Work to be completed: Find every line in the records below that contains the word "used", and copy each such line.

· · · · · · ·

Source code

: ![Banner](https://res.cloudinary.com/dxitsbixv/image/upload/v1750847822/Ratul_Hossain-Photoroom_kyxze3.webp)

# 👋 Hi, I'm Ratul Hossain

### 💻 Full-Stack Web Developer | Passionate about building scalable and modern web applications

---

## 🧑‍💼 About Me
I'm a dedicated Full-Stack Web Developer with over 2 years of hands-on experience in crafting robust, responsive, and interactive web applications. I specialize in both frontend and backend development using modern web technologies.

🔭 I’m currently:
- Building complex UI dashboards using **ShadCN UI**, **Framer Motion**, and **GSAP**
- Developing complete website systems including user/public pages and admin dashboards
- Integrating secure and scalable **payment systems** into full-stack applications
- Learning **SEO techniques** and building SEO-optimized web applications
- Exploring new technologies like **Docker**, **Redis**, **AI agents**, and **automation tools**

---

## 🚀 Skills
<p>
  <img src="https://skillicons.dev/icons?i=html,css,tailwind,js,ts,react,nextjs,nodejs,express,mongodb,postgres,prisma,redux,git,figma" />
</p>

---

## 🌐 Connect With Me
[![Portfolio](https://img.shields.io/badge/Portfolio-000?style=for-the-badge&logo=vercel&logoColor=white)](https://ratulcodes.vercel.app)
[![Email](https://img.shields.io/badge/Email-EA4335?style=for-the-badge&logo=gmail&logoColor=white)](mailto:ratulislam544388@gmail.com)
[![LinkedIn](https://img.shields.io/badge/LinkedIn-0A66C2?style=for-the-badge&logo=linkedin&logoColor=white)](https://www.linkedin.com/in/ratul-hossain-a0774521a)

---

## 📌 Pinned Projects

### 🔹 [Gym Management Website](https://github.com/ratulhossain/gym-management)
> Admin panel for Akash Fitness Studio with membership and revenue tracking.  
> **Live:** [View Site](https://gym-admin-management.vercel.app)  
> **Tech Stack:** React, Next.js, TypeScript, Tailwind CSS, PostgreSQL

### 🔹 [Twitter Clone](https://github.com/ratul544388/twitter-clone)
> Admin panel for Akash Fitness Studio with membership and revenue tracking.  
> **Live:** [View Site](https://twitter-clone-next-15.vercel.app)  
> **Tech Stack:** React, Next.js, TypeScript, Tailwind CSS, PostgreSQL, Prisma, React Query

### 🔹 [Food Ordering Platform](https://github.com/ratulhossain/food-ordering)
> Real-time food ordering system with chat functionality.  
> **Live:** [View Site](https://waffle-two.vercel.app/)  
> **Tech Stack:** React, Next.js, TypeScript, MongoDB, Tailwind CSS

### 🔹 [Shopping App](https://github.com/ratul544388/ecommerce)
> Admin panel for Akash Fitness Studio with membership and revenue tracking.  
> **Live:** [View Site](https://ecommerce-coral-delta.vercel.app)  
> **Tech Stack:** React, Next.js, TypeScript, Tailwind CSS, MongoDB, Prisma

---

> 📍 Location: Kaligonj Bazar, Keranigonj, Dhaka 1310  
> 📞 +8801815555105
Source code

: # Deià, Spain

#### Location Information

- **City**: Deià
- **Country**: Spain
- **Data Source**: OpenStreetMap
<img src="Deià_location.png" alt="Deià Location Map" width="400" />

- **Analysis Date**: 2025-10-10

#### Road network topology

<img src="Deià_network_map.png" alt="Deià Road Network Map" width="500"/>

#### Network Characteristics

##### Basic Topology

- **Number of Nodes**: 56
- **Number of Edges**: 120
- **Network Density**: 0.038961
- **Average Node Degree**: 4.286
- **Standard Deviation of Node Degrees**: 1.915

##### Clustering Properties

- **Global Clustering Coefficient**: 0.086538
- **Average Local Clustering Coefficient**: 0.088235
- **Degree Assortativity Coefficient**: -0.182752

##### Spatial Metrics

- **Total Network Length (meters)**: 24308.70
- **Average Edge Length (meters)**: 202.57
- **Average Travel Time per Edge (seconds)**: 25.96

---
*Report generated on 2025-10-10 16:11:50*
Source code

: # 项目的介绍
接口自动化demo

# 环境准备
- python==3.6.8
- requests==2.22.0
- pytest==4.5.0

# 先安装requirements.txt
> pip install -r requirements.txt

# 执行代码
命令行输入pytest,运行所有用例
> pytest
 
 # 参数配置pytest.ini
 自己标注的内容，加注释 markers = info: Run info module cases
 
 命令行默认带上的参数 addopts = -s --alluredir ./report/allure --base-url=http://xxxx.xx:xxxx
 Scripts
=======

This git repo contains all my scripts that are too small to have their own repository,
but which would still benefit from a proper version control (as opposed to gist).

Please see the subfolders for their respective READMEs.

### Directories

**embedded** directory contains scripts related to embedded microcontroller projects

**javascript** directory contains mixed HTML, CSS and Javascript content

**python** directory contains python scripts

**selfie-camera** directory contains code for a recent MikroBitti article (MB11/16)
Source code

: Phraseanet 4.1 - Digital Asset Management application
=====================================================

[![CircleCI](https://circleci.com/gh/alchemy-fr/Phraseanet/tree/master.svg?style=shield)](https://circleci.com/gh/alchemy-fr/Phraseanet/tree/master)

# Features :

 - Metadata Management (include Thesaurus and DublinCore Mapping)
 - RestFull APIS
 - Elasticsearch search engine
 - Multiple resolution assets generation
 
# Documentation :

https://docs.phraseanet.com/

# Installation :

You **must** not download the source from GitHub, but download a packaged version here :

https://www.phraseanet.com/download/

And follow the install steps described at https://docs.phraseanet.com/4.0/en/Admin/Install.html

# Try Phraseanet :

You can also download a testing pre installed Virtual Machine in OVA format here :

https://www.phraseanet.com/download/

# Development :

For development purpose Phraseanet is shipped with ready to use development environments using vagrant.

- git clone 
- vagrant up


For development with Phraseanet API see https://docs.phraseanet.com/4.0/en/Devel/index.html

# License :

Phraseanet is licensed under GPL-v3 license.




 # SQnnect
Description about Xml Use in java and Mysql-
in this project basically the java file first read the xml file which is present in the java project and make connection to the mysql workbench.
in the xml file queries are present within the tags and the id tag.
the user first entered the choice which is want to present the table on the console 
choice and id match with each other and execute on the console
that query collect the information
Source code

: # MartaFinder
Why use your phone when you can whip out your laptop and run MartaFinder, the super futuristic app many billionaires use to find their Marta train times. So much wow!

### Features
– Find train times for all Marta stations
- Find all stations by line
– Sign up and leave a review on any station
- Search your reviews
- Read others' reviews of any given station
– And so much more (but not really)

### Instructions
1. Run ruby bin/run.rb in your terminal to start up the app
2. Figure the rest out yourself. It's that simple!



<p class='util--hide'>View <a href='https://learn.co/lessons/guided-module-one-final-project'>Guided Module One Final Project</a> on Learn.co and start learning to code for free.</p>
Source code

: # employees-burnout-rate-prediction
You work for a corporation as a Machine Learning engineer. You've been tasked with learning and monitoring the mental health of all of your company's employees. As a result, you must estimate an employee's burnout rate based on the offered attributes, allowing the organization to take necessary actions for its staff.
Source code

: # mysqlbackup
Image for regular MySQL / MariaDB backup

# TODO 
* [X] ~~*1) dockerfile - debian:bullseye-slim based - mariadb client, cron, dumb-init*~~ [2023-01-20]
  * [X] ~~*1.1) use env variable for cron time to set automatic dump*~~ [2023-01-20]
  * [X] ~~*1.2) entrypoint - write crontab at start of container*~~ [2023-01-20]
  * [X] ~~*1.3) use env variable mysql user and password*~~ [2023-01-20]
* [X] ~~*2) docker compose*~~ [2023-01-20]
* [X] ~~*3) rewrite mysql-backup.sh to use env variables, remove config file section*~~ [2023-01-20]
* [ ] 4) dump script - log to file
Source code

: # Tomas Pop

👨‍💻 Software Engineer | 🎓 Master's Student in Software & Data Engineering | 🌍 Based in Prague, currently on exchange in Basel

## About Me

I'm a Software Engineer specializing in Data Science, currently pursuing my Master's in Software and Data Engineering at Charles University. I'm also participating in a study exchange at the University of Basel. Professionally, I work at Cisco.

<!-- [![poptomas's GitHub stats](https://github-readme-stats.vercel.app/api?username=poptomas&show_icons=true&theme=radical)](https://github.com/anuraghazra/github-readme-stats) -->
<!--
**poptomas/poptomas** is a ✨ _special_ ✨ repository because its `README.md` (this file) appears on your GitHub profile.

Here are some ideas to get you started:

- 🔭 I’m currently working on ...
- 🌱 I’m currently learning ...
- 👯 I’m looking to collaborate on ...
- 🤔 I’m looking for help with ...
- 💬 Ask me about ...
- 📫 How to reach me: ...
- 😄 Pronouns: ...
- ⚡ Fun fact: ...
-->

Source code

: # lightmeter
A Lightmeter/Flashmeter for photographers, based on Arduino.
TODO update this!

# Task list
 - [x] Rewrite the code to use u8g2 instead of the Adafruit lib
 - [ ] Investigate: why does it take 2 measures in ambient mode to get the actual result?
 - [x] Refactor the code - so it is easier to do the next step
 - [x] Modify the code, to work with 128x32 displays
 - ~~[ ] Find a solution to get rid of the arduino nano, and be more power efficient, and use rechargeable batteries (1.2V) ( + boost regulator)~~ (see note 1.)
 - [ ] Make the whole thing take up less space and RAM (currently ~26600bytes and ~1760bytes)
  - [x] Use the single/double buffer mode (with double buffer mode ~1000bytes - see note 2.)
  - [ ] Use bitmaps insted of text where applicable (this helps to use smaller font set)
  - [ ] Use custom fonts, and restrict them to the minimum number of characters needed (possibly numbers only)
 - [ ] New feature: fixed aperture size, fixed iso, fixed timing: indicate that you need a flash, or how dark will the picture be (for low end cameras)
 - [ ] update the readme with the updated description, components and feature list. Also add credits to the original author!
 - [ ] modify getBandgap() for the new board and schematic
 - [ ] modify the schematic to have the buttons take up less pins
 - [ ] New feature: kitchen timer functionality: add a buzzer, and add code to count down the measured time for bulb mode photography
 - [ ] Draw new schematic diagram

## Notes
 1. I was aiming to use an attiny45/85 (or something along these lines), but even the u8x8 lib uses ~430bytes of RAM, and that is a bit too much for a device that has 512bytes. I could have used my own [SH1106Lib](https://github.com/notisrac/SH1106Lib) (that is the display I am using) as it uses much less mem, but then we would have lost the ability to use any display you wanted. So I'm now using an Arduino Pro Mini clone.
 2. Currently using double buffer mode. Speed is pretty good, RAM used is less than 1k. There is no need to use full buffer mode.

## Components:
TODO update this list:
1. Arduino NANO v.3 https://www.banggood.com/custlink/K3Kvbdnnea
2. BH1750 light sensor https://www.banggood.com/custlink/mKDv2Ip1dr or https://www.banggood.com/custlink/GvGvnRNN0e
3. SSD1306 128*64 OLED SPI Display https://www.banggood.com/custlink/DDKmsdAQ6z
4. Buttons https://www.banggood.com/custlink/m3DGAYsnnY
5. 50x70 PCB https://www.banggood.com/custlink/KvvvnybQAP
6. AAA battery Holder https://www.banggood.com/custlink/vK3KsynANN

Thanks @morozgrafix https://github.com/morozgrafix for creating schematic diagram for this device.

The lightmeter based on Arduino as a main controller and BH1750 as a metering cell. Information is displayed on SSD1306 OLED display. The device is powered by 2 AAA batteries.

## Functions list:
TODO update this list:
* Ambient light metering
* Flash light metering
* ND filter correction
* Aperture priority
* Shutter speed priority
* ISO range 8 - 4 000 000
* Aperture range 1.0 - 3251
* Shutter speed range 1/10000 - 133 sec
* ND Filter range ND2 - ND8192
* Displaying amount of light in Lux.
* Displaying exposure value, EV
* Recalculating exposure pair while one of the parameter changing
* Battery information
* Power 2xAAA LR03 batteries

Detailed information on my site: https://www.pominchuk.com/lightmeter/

· · · · · · ·

Response:
 1. I was aiming to use an attiny45/85 (or something along these lines), but even the u8x8 lib uses ~430bytes of RAM, and that is a bit too much for a device that has 512bytes. I could have used my own [SH1106Lib](https://github.com/notisrac/SH1106Lib) (that is the display I am using) as it uses much less mem, but then we would have lost the ability to use any display you wanted. So I'm now using an Arduino Pro Mini clone.
 2. Currently using double buffer mode. Speed is pretty good, RAM used is less than 1k. There is no need to use full buffer mode.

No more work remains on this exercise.